JDHD (Jonathan David Huxley Disorder)

Overview

Jonathan HUXLEY (b.1965)

 
Huxley was born in Woking, Surrey in 1965. After completing a fine art degree at Nottingham, he gained a place at The Royal Academy Schools to study painting (1989-1992). He won the Royal Academy Young Masters Prize on graduation and exhibited with Crane Kalman for the first time in 1992. Whilst at the RA schools, Huxley spent long hours in the life-room practicing academic, observational drawing. He discovered the work of Bruegel and Bosch, learning how to compose complex, multifigure compositions, characteristic of his work still present today. 

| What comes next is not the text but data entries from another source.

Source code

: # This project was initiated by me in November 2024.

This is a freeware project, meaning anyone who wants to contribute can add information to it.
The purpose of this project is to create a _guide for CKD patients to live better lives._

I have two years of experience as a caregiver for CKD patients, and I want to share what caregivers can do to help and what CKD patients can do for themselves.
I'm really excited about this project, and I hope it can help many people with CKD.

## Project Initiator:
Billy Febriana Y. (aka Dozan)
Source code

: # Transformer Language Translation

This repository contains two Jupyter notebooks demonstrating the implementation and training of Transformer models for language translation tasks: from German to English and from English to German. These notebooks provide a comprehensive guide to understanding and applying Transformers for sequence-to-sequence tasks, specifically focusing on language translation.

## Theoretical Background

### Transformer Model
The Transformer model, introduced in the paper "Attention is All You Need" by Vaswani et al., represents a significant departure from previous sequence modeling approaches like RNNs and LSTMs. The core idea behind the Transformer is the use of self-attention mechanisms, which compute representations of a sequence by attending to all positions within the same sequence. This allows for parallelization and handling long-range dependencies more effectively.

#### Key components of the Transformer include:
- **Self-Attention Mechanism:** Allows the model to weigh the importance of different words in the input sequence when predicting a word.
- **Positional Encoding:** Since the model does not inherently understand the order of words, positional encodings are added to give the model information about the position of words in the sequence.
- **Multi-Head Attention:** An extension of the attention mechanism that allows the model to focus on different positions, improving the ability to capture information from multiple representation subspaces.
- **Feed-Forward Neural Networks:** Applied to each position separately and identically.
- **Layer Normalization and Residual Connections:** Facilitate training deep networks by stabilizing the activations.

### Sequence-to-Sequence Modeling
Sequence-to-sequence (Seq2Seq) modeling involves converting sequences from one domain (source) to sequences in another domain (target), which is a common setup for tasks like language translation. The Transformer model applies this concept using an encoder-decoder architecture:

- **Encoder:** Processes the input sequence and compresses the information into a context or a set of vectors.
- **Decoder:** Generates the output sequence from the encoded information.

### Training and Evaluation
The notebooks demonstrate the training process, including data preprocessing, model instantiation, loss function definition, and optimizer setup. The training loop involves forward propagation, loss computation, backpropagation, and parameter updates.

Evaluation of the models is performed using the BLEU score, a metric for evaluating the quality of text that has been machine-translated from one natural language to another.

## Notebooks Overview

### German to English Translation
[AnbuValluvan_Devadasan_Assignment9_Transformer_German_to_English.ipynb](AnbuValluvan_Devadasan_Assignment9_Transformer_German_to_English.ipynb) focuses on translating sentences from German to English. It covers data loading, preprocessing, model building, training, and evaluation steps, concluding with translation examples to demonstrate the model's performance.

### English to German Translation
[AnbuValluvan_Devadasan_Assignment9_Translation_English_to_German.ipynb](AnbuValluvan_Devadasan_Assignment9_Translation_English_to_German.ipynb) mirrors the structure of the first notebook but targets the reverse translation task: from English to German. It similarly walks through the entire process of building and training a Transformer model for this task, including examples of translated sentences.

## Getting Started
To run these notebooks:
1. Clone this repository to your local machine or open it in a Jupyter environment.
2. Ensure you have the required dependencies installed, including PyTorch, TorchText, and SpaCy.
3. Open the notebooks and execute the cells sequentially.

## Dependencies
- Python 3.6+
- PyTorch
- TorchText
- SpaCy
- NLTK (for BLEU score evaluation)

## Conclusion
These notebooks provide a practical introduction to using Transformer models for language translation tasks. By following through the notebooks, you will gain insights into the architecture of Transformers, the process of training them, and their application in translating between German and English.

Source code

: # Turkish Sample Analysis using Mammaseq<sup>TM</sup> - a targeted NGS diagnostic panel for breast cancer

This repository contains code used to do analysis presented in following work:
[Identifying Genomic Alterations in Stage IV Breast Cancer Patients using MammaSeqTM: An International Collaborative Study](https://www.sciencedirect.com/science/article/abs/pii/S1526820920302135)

In the mid 90s Huxley went to New York to create large-scale, ultraviolet light paintings for nightclub dance events, most notably for Gace Jones’ birthday party at the notorious Tunnel Club. Throughout and since Huxley has maintained a keen interest in the human figure, particularly in motion and his work sold consistently.
 He writes; ‘’The work goes in many directions, meditative, repetition of figures in rhythm and motion, feeding more non-specific narratives. Small frozen moments, where the flow of either charcoal or watercolour suggests threads of stories to me. The accidental and the subconscious is fundamental in finding images.’’
 
Huxley has won awards for drawing in both the ING Discerning Eye Competition and the Jerwood Drawing Prize. His watercolours gained him the Sunday Times Singer-Friedlander Watercolour Award (1994), The Penguin Cover Prize (2009) and in 2017 Huxley was elected into the Royal Watercolour Society. His large scale ‘figurescapes’ hang in major London buildings in the collections of Barclays PLC, Goldman-Sachs and UBS to name a few. 
 
Huxley’s work has featured in Beaux-Arts Magazine, The Guardian, The London Evening Standard and other publications.